GIVEN ENTRIES ::
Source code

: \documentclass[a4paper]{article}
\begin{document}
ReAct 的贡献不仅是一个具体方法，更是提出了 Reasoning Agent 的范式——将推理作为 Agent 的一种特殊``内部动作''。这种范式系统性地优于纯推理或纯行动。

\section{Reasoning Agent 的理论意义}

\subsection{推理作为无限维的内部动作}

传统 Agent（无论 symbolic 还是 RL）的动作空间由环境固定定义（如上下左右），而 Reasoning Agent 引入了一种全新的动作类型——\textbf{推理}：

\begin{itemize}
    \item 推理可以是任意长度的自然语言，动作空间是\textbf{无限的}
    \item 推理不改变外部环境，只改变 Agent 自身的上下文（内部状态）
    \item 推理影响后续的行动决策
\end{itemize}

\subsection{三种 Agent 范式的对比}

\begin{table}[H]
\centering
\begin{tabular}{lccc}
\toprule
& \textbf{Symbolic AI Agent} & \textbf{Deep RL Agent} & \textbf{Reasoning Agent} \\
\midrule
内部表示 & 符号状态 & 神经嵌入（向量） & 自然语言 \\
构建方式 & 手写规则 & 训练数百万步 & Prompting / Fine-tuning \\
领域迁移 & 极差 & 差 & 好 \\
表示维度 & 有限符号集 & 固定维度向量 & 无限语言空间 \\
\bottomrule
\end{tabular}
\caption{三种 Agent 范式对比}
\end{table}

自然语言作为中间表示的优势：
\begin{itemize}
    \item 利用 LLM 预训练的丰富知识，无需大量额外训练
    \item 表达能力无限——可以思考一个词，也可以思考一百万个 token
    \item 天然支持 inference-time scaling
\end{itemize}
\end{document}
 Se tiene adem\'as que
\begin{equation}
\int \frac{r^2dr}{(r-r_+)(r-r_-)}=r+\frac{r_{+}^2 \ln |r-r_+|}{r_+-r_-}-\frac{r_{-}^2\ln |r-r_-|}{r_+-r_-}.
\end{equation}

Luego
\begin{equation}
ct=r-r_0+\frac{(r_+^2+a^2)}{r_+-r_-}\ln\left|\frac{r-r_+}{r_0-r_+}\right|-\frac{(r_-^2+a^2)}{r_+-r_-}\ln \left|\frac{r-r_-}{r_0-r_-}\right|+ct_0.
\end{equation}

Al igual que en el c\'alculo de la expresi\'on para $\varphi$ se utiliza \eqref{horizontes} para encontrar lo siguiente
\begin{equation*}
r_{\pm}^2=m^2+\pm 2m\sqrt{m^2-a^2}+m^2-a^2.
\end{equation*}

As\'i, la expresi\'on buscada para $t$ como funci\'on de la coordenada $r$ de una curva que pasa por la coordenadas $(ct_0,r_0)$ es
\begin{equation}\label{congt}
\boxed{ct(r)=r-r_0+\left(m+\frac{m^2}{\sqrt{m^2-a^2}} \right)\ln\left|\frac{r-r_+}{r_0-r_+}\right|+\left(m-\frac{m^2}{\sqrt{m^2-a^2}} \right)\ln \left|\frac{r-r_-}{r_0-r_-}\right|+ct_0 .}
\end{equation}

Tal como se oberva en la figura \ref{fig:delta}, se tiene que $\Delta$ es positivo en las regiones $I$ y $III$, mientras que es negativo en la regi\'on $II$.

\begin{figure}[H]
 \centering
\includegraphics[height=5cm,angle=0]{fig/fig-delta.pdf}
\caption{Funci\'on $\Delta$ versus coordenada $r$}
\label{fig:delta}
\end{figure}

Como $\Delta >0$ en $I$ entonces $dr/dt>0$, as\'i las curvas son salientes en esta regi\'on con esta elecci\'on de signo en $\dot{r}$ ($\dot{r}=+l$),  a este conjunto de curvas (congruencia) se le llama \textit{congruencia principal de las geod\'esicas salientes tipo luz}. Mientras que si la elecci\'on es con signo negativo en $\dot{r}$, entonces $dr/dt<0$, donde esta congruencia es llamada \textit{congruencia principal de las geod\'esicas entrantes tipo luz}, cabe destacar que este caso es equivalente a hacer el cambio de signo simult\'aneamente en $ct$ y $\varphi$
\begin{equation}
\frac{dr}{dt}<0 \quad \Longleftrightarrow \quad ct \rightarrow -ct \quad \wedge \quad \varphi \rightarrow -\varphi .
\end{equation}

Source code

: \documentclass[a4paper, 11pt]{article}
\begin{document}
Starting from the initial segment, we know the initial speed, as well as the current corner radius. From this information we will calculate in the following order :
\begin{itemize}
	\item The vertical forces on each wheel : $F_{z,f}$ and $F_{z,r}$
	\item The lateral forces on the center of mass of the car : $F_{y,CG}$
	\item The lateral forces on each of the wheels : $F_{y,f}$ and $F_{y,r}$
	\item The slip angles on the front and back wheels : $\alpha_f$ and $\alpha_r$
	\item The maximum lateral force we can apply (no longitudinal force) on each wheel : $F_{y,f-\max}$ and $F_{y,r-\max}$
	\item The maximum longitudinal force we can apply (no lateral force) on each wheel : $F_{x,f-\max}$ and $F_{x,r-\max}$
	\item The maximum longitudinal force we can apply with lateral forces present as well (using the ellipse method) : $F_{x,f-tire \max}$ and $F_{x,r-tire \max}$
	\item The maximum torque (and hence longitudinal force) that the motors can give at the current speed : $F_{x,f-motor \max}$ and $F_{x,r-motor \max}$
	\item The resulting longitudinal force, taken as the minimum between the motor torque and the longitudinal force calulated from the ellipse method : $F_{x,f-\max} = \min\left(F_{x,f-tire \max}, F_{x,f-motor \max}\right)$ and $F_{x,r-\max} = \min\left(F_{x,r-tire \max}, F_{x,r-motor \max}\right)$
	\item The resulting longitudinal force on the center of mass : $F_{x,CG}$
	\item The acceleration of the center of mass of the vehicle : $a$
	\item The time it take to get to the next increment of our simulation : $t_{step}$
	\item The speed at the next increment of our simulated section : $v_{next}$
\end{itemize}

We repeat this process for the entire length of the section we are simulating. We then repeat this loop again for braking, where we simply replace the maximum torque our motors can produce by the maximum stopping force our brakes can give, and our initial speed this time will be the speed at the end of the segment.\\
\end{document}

TO DO :: Set down the records again verbatim, so that each word stays as it is.

SOLUTION BELOW ::
Source code

: \documentclass[a4paper]{article}
\begin{document}
ReAct 的贡献不仅是一个具体方法，更是提出了 Reasoning Agent 的范式——将推理作为 Agent 的一种特殊``内部动作''。这种范式系统性地优于纯推理或纯行动。

\section{Reasoning Agent 的理论意义}

\subsection{推理作为无限维的内部动作}

传统 Agent（无论 symbolic 还是 RL）的动作空间由环境固定定义（如上下左右），而 Reasoning Agent 引入了一种全新的动作类型——\textbf{推理}：

\begin{itemize}
    \item 推理可以是任意长度的自然语言，动作空间是\textbf{无限的}
    \item 推理不改变外部环境，只改变 Agent 自身的上下文（内部状态）
    \item 推理影响后续的行动决策
\end{itemize}

\subsection{三种 Agent 范式的对比}

\begin{table}[H]
\centering
\begin{tabular}{lccc}
\toprule
& \textbf{Symbolic AI Agent} & \textbf{Deep RL Agent} & \textbf{Reasoning Agent} \\
\midrule
内部表示 & 符号状态 & 神经嵌入（向量） & 自然语言 \\
构建方式 & 手写规则 & 训练数百万步 & Prompting / Fine-tuning \\
领域迁移 & 极差 & 差 & 好 \\
表示维度 & 有限符号集 & 固定维度向量 & 无限语言空间 \\
\bottomrule
\end{tabular}
\caption{三种 Agent 范式对比}
\end{table}

自然语言作为中间表示的优势：
\begin{itemize}
    \item 利用 LLM 预训练的丰富知识，无需大量额外训练
    \item 表达能力无限——可以思考一个词，也可以思考一百万个 token
    \item 天然支持 inference-time scaling
\end{itemize}
\end{document}
 Se tiene adem\'as que
\begin{equation}
\int \frac{r^2dr}{(r-r_+)(r-r_-)}=r+\frac{r_{+}^2 \ln |r-r_+|}{r_+-r_-}-\frac{r_{-}^2\ln |r-r_-|}{r_+-r_-}.
\end{equation}

Luego
\begin{equation}
ct=r-r_0+\frac{(r_+^2+a^2)}{r_+-r_-}\ln\left|\frac{r-r_+}{r_0-r_+}\right|-\frac{(r_-^2+a^2)}{r_+-r_-}\ln \left|\frac{r-r_-}{r_0-r_-}\right|+ct_0.
\end{equation}

Al igual que en el c\'alculo de la expresi\'on para $\varphi$ se utiliza \eqref{horizontes} para encontrar lo siguiente
\begin{equation*}
r_{\pm}^2=m^2+\pm 2m\sqrt{m^2-a^2}+m^2-a^2.
\end{equation*}

As\'i, la expresi\'on buscada para $t$ como funci\'on de la coordenada $r$ de una curva que pasa por la coordenadas $(ct_0,r_0)$ es
\begin{equation}\label{congt}
\boxed{ct(r)=r-r_0+\left(m+\frac{m^2}{\sqrt{m^2-a^2}} \right)\ln\left|\frac{r-r_+}{r_0-r_+}\right|+\left(m-\frac{m^2}{\sqrt{m^2-a^2}} \right)\ln \left|\frac{r-r_-}{r_0-r_-}\right|+ct_0 .}
\end{equation}

Tal como se oberva en la figura \ref{fig:delta}, se tiene que $\Delta$ es positivo en las regiones $I$ y $III$, mientras que es negativo en la regi\'on $II$.

\begin{figure}[H]
 \centering
\includegraphics[height=5cm,angle=0]{fig/fig-delta.pdf}
\caption{Funci\'on $\Delta$ versus coordenada $r$}
\label{fig:delta}
\end{figure}

Como $\Delta >0$ en $I$ entonces $dr/dt>0$, as\'i las curvas son salientes en esta regi\'on con esta elecci\'on de signo en $\dot{r}$ ($\dot{r}=+l$),  a este conjunto de curvas (congruencia) se le llama \textit{congruencia principal de las geod\'esicas salientes tipo luz}. Mientras que si la elecci\'on es con signo negativo en $\dot{r}$, entonces $dr/dt<0$, donde esta congruencia es llamada \textit{congruencia principal de las geod\'esicas entrantes tipo luz}, cabe destacar que este caso es equivalente a hacer el cambio de signo simult\'aneamente en $ct$ y $\varphi$
\begin{equation}
\frac{dr}{dt}<0 \quad \Longleftrightarrow \quad ct \rightarrow -ct \quad \wedge \quad \varphi \rightarrow -\varphi .
\end{equation}

Source code

: \documentclass[a4paper, 11pt]{article}
\begin{document}
Starting from the initial segment, we know the initial speed, as well as the current corner radius. From this information we will calculate in the following order :
\begin{itemize}
	\item The vertical forces on each wheel : $F_{z,f}$ and $F_{z,r}$
	\item The lateral forces on the center of mass of the car : $F_{y,CG}$
	\item The lateral forces on each of the wheels : $F_{y,f}$ and $F_{y,r}$
	\item The slip angles on the front and back wheels : $\alpha_f$ and $\alpha_r$
	\item The maximum lateral force we can apply (no longitudinal force) on each wheel : $F_{y,f-\max}$ and $F_{y,r-\max}$
	\item The maximum longitudinal force we can apply (no lateral force) on each wheel : $F_{x,f-\max}$ and $F_{x,r-\max}$
	\item The maximum longitudinal force we can apply with lateral forces present as well (using the ellipse method) : $F_{x,f-tire \max}$ and $F_{x,r-tire \max}$
	\item The maximum torque (and hence longitudinal force) that the motors can give at the current speed : $F_{x,f-motor \max}$ and $F_{x,r-motor \max}$
	\item The resulting longitudinal force, taken as the minimum between the motor torque and the longitudinal force calulated from the ellipse method : $F_{x,f-\max} = \min\left(F_{x,f-tire \max}, F_{x,f-motor \max}\right)$ and $F_{x,r-\max} = \min\left(F_{x,r-tire \max}, F_{x,r-motor \max}\right)$
	\item The resulting longitudinal force on the center of mass : $F_{x,CG}$
	\item The acceleration of the center of mass of the vehicle : $a$
	\item The time it take to get to the next increment of our simulation : $t_{step}$
	\item The speed at the next increment of our simulated section : $v_{next}$
\end{itemize}

We repeat this process for the entire length of the section we are simulating. We then repeat this loop again for braking, where we simply replace the maximum torque our motors can produce by the maximum stopping force our brakes can give, and our initial speed this time will be the speed at the end of the segment.\\
\end{document}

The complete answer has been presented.